Spurious correlations are relationships that hold up mathematically but have no logical connection. They often arise because a hidden third variable drives both trends, or simply because with enough data, some patterns will emerge by chance. Even when a genuine causal relationship does exist, correlation doesn’t tell you which direction it runs. Does stress cause poor sleep, or does poor sleep cause stress? The correlation between them looks identical either way.

Biases That Distort Interpretation

Even well-designed studies can produce misleading results when bias creeps in. Selection bias occurs when the people in your sample don’t represent the population you’re trying to study, often because of how participants were recruited or who agreed to participate. Confounding bias happens when a third variable is connected to both your cause and your effect, making it look like one thing drives another when the real driver is something you didn’t account for.

Analysis bias is subtler and more personal.

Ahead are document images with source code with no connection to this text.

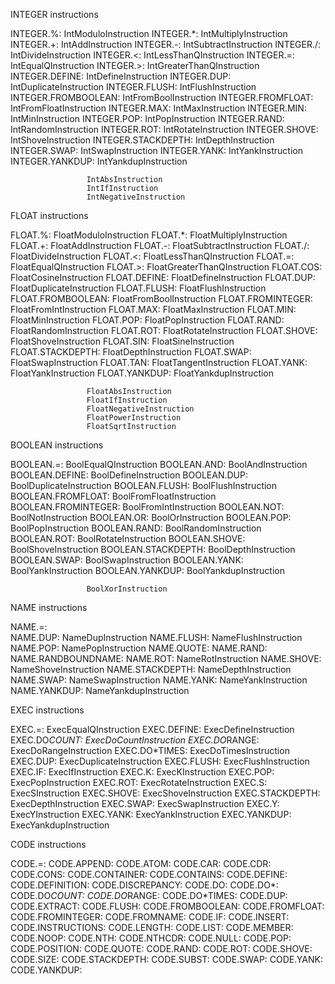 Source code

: INTEGER instructions

INTEGER.%:           IntModuloInstruction
INTEGER.*:           IntMultiplyInstruction
INTEGER.+:           IntAddInstruction
INTEGER.-:           IntSubtractInstruction
INTEGER./:           IntDivideInstruction
INTEGER.<:           IntLessThanQInstruction
INTEGER.=:           IntEqualQInstruction
INTEGER.>:           IntGreaterThanQInstruction
INTEGER.DEFINE:      IntDefineInstruction
INTEGER.DUP:         IntDuplicateInstruction
INTEGER.FLUSH:       IntFlushInstruction
INTEGER.FROMBOOLEAN: IntFromBoolInstruction
INTEGER.FROMFLOAT:   IntFromFloatInstruction
INTEGER.MAX:         IntMaxInstruction
INTEGER.MIN:         IntMinInstruction
INTEGER.POP:         IntPopInstruction
INTEGER.RAND:        IntRandomInstruction
INTEGER.ROT:         IntRotateInstruction
INTEGER.SHOVE:       IntShoveInstruction
INTEGER.STACKDEPTH:  IntDepthInstruction
INTEGER.SWAP:        IntSwapInstruction
INTEGER.YANK:        IntYankInstruction
INTEGER.YANKDUP:     IntYankdupInstruction

                     IntAbsInstruction
                     IntIfInstruction
                     IntNegativeInstruction

FLOAT instructions

FLOAT.%:             FloatModuloInstruction
FLOAT.*:             FloatMultiplyInstruction
FLOAT.+:             FloatAddInstruction
FLOAT.-:             FloatSubtractInstruction
FLOAT./:             FloatDivideInstruction
FLOAT.<:             FloatLessThanQInstruction
FLOAT.=:             FloatEqualQInstruction
FLOAT.>:             FloatGreaterThanQInstruction
FLOAT.COS:           FloatCosineInstruction
FLOAT.DEFINE:        FloatDefineInstruction
FLOAT.DUP:           FloatDuplicateInstruction
FLOAT.FLUSH:         FloatFlushInstruction
FLOAT.FROMBOOLEAN:   FloatFromBoolInstruction
FLOAT.FROMINTEGER:   FloatFromIntInstruction
FLOAT.MAX:           FloatMaxInstruction
FLOAT.MIN:           FloatMinInstruction
FLOAT.POP:           FloatPopInstruction
FLOAT.RAND:          FloatRandomInstruction
FLOAT.ROT:           FloatRotateInstruction
FLOAT.SHOVE:         FloatShoveInstruction
FLOAT.SIN:           FloatSineInstruction
FLOAT.STACKDEPTH:    FloatDepthInstruction
FLOAT.SWAP:          FloatSwapInstruction
FLOAT.TAN:           FloatTangentInstruction
FLOAT.YANK:          FloatYankInstruction
FLOAT.YANKDUP:       FloatYankdupInstruction
                     
                     FloatAbsInstruction
                     FloatIfInstruction
                     FloatNegativeInstruction
                     FloatPowerInstruction
                     FloatSqrtInstruction

BOOLEAN instructions

BOOLEAN.=:           BoolEqualQInstruction
BOOLEAN.AND:         BoolAndInstruction
BOOLEAN.DEFINE:      BoolDefineInstruction
BOOLEAN.DUP:         BoolDuplicateInstruction
BOOLEAN.FLUSH:       BoolFlushInstruction
BOOLEAN.FROMFLOAT:   BoolFromFloatInstruction
BOOLEAN.FROMINTEGER: BoolFromIntInstruction
BOOLEAN.NOT:         BoolNotInstruction
BOOLEAN.OR:          BoolOrInstruction
BOOLEAN.POP:         BoolPopInstruction
BOOLEAN.RAND:        BoolRandomInstruction
BOOLEAN.ROT:         BoolRotateInstruction
BOOLEAN.SHOVE:       BoolShoveInstruction
BOOLEAN.STACKDEPTH:  BoolDepthInstruction
BOOLEAN.SWAP:        BoolSwapInstruction
BOOLEAN.YANK:        BoolYankInstruction
BOOLEAN.YANKDUP:     BoolYankdupInstruction

                     BoolXorInstruction



NAME instructions

NAME.=:              
NAME.DUP:            NameDupInstruction
NAME.FLUSH:          NameFlushInstruction
NAME.POP:            NamePopInstruction
NAME.QUOTE: 
NAME.RAND: 
NAME.RANDBOUNDNAME: 
NAME.ROT:            NameRotInstruction
NAME.SHOVE:          NameShoveInstruction
NAME.STACKDEPTH:     NameDepthInstruction
NAME.SWAP:           NameSwapInstruction
NAME.YANK:           NameYankInstruction
NAME.YANKDUP:        NameYankdupInstruction



EXEC instructions

EXEC.=:              ExecEqualQInstruction
EXEC.DEFINE:         ExecDefineInstruction
EXEC.DO*COUNT:       ExecDoCountInstruction
EXEC.DO*RANGE:       ExecDoRangeInstruction
EXEC.DO*TIMES:       ExecDoTimesInstruction
EXEC.DUP:            ExecDuplicateInstruction
EXEC.FLUSH:          ExecFlushInstruction
EXEC.IF:             ExecIfInstruction
EXEC.K:              ExecKInstruction
EXEC.POP:            ExecPopInstruction
EXEC.ROT:            ExecRotateInstruction
EXEC.S:              ExecSInstruction
EXEC.SHOVE:          ExecShoveInstruction
EXEC.STACKDEPTH:     ExecDepthInstruction
EXEC.SWAP:           ExecSwapInstruction
EXEC.Y:              ExecYInstruction
EXEC.YANK:           ExecYankInstruction
EXEC.YANKDUP:        ExecYankdupInstruction



CODE instructions

CODE.=: 
CODE.APPEND: 
CODE.ATOM: 
CODE.CAR: 
CODE.CDR: 
CODE.CONS: 
CODE.CONTAINER: 
CODE.CONTAINS: 
CODE.DEFINE: 
CODE.DEFINITION: 
CODE.DISCREPANCY: 
CODE.DO: 
CODE.DO*: 
CODE.DO*COUNT:
CODE.DO*RANGE: 
CODE.DO*TIMES: 
CODE.DUP: 
CODE.EXTRACT: 
CODE.FLUSH: 
CODE.FROMBOOLEAN: 
CODE.FROMFLOAT: 
CODE.FROMINTEGER: 
CODE.FROMNAME: 
CODE.IF: 
CODE.INSERT: 
CODE.INSTRUCTIONS: 
CODE.LENGTH: 
CODE.LIST: 
CODE.MEMBER: 
CODE.NOOP: 
CODE.NTH: 
CODE.NTHCDR: 
CODE.NULL: 
CODE.POP: 
CODE.POSITION: 
CODE.QUOTE: 
CODE.RAND: 
CODE.ROT: 
CODE.SHOVE: 
CODE.SIZE: 
CODE.STACKDEPTH: 
CODE.SUBST: 
CODE.SWAP: 
CODE.YANK: 
CODE.YANKDUP:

Researchers naturally gravitate toward findings that confirm what they expected, sometimes overlooking data that contradicts their hypothesis. This connects to a practice the ASA statement explicitly called out: running many statistical tests on the same dataset and reporting only the ones that produced significant results. This goes by names like cherry-picking, p-hacking, or data dredging, and it’s one of the main causes of false positives in published research. Valid interpretation requires knowing how many tests were conducted and how the reported results were selected.

Reporting and publication bias add another layer. Studies with positive or significant results are more likely to get published, which means the available literature can paint an overly optimistic picture of an effect. When interpreting any statistical finding, consider not just what the numbers say, but what conditions produced them, what was tested but not reported, and whether the sample genuinely represents the group you care about.